“我在想……”陳韶輕聲說,“我可能已經出現了幻覺。”
安妮咧開嘴,她的嘴唇也像是魚一樣薄,只有兩片骨頭撐著,嘴里沒有牙齒,只有一片滑膩的皮。
“是嗎……那您看到的……是什么樣的幻覺呢?”
該說嗎?還是應該隱瞞?
隧道外面的規則說:【隧道內部有大量致幻氣L,請牢記:除了你的人魚外,一切都是虛假的!】
雖然就陳韶看來,這種寫的一點也不詳細的規則,沒有“松開人魚的手”之后的補救措施,沒有“卷入海底漩渦”之后的注意事項,基本沒什么可信度,不像是特事局留下的,反而像是人魚自已搞出來的迷惑人類的東西……
但是,也能看出來人魚想要人類在隧道中表現的態度。
相信人魚,不要相信外界的其他信息,哪怕看見了所謂的“幻覺”,也要相信那都不是真的。

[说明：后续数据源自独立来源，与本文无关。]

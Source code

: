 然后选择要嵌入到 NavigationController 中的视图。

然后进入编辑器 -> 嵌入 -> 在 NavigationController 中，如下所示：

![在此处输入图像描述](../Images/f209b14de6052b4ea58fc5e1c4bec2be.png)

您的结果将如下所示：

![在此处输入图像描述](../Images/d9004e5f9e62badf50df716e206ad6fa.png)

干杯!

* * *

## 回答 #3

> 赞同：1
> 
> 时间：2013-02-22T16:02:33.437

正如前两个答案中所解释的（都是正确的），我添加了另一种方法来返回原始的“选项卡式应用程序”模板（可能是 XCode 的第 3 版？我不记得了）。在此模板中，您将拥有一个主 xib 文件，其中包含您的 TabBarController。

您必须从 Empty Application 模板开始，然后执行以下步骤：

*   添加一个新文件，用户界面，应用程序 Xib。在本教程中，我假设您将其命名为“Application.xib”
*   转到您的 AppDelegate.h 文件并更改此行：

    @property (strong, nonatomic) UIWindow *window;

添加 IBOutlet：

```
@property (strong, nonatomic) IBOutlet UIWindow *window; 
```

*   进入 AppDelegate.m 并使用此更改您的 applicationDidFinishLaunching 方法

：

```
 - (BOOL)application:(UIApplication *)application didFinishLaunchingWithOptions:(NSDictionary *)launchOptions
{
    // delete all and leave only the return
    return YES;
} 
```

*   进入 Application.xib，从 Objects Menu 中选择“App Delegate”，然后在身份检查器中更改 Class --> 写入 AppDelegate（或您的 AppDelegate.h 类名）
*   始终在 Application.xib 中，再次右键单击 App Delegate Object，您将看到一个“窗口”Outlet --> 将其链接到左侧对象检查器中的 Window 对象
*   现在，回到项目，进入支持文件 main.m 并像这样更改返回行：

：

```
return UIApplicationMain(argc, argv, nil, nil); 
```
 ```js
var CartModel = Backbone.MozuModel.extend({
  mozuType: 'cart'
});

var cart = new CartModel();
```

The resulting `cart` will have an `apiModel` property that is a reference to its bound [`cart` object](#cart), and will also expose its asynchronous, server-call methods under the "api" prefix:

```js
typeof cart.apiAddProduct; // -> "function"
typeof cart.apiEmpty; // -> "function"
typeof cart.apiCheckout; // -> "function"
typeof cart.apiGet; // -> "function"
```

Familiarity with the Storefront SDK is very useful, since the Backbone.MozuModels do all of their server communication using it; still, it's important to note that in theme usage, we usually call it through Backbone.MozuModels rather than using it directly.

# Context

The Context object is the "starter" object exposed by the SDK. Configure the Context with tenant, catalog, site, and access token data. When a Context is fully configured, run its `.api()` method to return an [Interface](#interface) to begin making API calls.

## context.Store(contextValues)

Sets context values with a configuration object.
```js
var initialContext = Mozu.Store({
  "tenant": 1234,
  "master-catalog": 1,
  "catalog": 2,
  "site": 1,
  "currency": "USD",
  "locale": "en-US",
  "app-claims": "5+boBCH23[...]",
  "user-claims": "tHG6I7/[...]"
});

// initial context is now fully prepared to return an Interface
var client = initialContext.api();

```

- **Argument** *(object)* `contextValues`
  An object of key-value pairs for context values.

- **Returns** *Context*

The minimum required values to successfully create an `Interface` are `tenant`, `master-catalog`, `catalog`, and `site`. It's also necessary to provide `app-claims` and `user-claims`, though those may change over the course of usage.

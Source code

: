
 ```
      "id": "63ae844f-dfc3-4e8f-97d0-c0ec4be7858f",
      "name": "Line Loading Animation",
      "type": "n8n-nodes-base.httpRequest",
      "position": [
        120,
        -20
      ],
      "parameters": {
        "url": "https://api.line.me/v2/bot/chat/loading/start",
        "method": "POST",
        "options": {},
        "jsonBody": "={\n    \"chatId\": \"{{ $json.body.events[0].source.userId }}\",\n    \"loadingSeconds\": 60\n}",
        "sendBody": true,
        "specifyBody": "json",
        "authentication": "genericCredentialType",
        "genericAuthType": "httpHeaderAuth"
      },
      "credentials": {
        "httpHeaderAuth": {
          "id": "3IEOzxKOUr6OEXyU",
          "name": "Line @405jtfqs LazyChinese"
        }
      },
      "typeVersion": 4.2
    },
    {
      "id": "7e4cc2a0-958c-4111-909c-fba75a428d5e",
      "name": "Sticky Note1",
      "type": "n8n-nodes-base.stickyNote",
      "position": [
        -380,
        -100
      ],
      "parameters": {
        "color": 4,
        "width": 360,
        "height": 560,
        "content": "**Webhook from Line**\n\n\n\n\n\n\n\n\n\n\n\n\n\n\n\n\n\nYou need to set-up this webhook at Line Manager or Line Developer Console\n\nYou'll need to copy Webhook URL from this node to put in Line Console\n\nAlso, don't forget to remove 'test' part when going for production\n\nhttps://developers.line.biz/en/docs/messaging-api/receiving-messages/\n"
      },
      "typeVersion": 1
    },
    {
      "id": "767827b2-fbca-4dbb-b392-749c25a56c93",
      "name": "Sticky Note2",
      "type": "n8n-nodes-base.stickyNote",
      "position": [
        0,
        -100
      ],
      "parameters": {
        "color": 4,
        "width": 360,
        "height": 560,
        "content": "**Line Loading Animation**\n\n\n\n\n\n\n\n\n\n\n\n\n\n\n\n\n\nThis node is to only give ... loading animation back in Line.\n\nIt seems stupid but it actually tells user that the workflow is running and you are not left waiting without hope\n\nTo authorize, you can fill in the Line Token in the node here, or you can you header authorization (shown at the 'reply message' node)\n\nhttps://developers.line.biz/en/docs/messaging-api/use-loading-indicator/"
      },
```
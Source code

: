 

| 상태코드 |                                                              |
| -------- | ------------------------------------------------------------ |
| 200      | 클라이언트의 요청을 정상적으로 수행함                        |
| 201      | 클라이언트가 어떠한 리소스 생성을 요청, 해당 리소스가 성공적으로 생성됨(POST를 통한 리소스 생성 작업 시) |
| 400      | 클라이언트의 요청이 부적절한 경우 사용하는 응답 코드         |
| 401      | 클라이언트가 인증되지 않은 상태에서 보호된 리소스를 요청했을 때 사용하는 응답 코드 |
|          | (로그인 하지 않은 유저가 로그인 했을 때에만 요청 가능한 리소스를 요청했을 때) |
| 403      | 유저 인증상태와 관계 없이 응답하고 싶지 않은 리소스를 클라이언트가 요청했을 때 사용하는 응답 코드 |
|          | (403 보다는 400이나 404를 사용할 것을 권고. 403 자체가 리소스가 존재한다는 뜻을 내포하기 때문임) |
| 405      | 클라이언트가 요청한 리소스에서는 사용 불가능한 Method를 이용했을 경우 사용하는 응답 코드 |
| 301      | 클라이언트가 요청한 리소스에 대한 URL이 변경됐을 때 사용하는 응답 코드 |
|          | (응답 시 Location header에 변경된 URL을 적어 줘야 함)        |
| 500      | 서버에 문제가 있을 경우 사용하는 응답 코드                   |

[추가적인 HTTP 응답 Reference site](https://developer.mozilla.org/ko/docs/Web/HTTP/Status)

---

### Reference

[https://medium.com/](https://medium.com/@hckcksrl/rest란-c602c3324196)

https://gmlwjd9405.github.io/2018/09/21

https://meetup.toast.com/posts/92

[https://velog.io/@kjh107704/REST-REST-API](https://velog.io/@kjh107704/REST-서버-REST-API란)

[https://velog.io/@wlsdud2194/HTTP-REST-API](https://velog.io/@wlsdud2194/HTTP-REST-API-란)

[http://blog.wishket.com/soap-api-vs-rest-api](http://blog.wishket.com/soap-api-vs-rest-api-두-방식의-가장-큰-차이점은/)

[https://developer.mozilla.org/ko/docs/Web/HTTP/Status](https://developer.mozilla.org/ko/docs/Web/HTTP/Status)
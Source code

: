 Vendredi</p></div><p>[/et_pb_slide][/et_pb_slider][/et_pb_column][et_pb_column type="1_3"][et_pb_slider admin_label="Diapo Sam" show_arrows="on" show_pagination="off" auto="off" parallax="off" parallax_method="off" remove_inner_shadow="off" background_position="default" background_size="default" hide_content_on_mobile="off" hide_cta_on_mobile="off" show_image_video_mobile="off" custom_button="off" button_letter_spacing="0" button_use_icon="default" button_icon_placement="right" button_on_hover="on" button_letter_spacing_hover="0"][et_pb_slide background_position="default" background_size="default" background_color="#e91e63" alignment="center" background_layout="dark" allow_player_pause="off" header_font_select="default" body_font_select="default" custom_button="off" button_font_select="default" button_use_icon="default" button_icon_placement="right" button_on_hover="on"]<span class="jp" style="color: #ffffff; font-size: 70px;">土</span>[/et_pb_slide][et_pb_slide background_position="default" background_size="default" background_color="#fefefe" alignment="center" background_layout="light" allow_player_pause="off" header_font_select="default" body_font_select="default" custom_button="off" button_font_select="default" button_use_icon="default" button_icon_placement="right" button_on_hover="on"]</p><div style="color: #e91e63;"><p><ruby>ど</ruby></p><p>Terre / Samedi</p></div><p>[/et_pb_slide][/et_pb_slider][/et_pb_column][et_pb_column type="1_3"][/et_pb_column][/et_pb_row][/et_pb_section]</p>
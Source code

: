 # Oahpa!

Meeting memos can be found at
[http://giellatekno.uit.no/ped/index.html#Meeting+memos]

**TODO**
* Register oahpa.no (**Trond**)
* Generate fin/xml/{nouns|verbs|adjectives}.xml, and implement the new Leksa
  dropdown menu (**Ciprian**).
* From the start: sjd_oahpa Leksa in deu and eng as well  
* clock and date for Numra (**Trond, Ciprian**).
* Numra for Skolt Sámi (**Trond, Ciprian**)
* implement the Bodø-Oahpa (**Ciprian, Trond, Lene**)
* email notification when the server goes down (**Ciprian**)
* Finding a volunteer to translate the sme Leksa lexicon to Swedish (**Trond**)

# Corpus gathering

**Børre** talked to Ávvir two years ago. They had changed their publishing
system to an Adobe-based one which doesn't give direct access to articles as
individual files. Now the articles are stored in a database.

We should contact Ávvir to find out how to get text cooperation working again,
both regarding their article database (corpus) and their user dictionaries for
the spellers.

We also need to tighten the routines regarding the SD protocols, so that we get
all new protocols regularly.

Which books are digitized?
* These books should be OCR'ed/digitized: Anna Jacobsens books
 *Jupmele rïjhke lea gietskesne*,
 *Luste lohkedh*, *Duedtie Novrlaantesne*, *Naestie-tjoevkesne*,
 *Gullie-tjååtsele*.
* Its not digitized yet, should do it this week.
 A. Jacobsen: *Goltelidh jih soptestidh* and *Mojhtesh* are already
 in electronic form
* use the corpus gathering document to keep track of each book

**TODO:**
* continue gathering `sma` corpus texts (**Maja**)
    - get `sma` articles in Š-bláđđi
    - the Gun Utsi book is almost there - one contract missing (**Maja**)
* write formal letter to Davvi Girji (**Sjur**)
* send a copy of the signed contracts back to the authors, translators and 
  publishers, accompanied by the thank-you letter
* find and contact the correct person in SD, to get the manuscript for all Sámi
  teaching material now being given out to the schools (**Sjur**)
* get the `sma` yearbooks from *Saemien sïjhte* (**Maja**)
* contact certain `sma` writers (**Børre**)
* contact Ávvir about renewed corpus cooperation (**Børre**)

而如果選擇相信“幻覺”,或許隧道本身沒什么危險,但人魚當場就能讓你變得和旁邊的珊瑚一樣碎。
問題在于——陳韶還真不能保證自已看到的和普通游客一樣。
所以他只能含糊過去。
他沒有去看安妮,而是專注地盯著那塊掉落的珊瑚。
“有點嚇人,我想還是不告訴你為好。”
安妮的目光鎖在陳韶臉上,她眼睛一眨也不眨地觀察著陳韶的眼睛和神情,擺動著尾巴,臉頰一點點靠近似乎陷入沉思的人類。
“您真是貼心。”她幽幽道,“但是您為什么也不愿意看我呢?”
陳韶能感覺到牽著自已的那只手逐漸變得堅韌而滑膩,手指越發尖銳了,他甚至能感覺到人魚手指間那層薄薄的蹼。
濃重的魚腥味帶著一種生理性的反胃襲擊了陳韶,他壓著喉嚨里翻上來的惡心,干脆裝作對眼前場景的樣子,整個人往前靠近,右手也稍微放松了一些,一副要丟開手的樣子。
他剛一動作,就感覺手上的力道猛地一重。安妮牢牢地攥住了陳韶的右手,攥得人生疼,尖利的指甲甚至都戳進了陳韶手背。
嘶……
陳韶微微皺眉。
但還沒等他讓出什么反應,安妮卻反而受驚似的,飛快地游回了原來的位置。
“抱歉,先生,但請別松開我的手。”安妮說,“這很危險。”
很危險。
陳韶咀嚼了一下這個詞。
是對誰來說的危險呢?
從陳韶說想要進入珊瑚隧道開始,安妮就很奇怪。
她本來還很焦慮,但一聽到這個消息,就有了一種勝券在握的放松感;而正式到達隧道之后,她則是一反之前懷柔的策略,開始當面恐嚇和試探了。
就好像對現在的安妮來說,她不必要再獲得人類的“愛”,而是要確認另外的一些什么……
確認……自已不會松開她的手?
薇薇安公主說過,珊瑚隧道,其實是可以一個人來的,并不是必須兩個人一起。
換而言之,單獨來這里,對人類來說,并不是一件絕對危險的事情。
那么“松手”這個動作,到底是對誰傷害更大呢?
陳韶扯開緊蹙的眉頭,一臉歉意:“抱歉,我只是想湊近一點看那些珊瑚……”
“說起來,雖然之前向薇薇安公主打聽過珊瑚隧道的事情,但公主不愿意多談。”他好奇道,“她只說這里是約會圣地,有很多人魚在這里約定終身……”
“所以,從珊瑚隧道走出去的戀人都永遠在一起了嗎?”
安妮手上的力道更緊了幾分。
“是啊……”她喟嘆,“美妙的愛啊,能讓人獲得一切。”
也就是說,從珊瑚隧道里手拉手離開的人,就能夠和對方分享靈魂。
“確實。”
陳韶先是表達了贊通,隨后又欣賞了一段風景,問道:“不過,這么美的地方,如果只有情侶才能來,就太讓人遺憾了……安妮,你們人魚會經常自已來玩兒嗎?”
安妮點點頭:“對啊,畢竟,這里真的很美。”
說謊。
從安妮剛剛試圖恐嚇的舉動來看,她明顯是知道自已此時是個什么鬼樣子,說喜歡來這里玩,多少有些假了。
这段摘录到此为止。